__Problem__:
Scan the entries for the word "Validate" and return every line that has it.

BEGIN Source data

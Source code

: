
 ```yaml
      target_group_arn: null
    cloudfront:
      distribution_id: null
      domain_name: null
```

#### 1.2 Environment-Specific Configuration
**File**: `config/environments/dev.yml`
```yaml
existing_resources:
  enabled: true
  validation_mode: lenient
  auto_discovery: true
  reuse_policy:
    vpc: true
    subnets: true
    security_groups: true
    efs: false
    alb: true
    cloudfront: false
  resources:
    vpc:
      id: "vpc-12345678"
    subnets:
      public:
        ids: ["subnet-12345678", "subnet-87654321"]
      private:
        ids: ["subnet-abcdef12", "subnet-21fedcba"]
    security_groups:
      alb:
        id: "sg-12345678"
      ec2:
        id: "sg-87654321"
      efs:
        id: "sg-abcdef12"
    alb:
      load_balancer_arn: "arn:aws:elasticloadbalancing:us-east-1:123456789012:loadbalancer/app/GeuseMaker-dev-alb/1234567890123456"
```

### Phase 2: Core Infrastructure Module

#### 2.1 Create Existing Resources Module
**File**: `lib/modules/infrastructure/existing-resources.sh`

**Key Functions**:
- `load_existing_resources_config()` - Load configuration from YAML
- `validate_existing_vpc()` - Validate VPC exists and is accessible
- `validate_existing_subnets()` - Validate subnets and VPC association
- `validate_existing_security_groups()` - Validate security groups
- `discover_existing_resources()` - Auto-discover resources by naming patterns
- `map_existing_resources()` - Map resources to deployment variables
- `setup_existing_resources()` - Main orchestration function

END Source data

__Finished task__:
- `validate_existing_vpc()` - Validate VPC exists and is accessible
- `validate_existing_subnets()` - Validate subnets and VPC association
- `validate_existing_security_groups()` - Validate security groups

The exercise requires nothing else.